The clean steel normally is the steel in which the content of impurity elements, such as phosphorus, sulphur, total oxygen, nitrogen, hydrogen (including carbon sometimes) and inclusions are very low. The impurity elements vary with different grades of steel. Some element is harmful to certain steel grade, but can be less harmful or even useful in another steel grade. In other words, the control elements are different for different performance demands of steel. For example, in IF (Interstitial Free) steel, the content of carbon, nitrogen, total oxygen and inclusions are to be as low as possible in order to gain good flexibility, high ‘r’ value, and perfect surface quality. The high quality pipeline steel needs ultra low sulphur, low phosphorus, low nitrogen, low total oxygen content and a certain ratio of calcium / sulphur (Ca/S).
The level of the cleanliness of steel can be defined by its content of harmful elements i.e. the oxygen, sulphur, nitrogen, carbon, phosphorus, and hydrogen contents. It has been reported that advances in steel manufacturing since the 1970s have resulted in new clean steel grades which contain less than 10 ppm (parts per million) of impurities and which have an excellent mechanical strength and an excellent corrosion resistance.
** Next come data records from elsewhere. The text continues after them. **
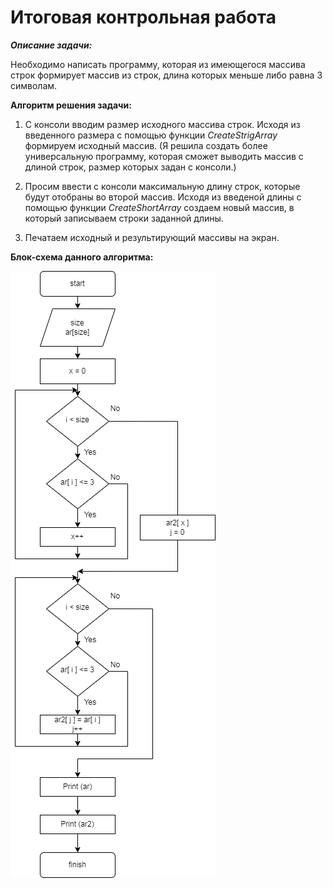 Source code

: # **Итоговая контрольная работа**
***Описание задачи:***

Необходимо написать программу, которая из имеющегося массива строк формирует массив из строк, длина которых меньше либо равна 3 символам.

**Алгоритм решения задачи:**

1) С консоли вводим размер исходного массива строк. Исходя из введенного размера с помощью функции *CreateStrigArray* формируем исходный массив. (Я решила создать более универсальную программу, которая сможет выводить массив с длиной строк, размер которых задан с консоли.)

2) Просим ввести с консоли максимальную длину строк, которые будут отобраны во второй массив. Исходя из введеной длины с помощью функции *CreateShortArray* создаем новый массив, в который записываем строки заданной длины.

3) Печатаем исходный и результирующий массивы на экран.

**Блок-схема данного алгоритма:** 

![Блок-схема](blok-schema.png)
The driving force behind these advances comes partly from the automotive sector and partly from the oil and gas industry. Specifically these sectors have demanded steel grades which can tolerate a high mechanical load or an aggressive and corrosive environment, respectively. In contrast to the excellent mechanical properties and / or corrosive resistance of ultra-clean steels, these steels are typically considered to be difficult to machine, which result in a reduced cutting tool life. Hence, the challenge of future steel technology is to produce high performance steel grades with an improved combined mechanical strength and machinability.
The cleanliness assessment in steel is having a problem. There are only very few large (macro) inclusions, which are difficult to detect for the reason that their number is small. In contrast, the number of very small (micro) inclusions is almost infinitesimal and their size makes them nearly undetectable. It appears that 5 micrometers (0.005 mm) represents the borderline between tolerable micro inclusions and potentially harmful macro inclusions. These sporadic large inclusions represent the foremost quality problem for steel plants in producing clean steel.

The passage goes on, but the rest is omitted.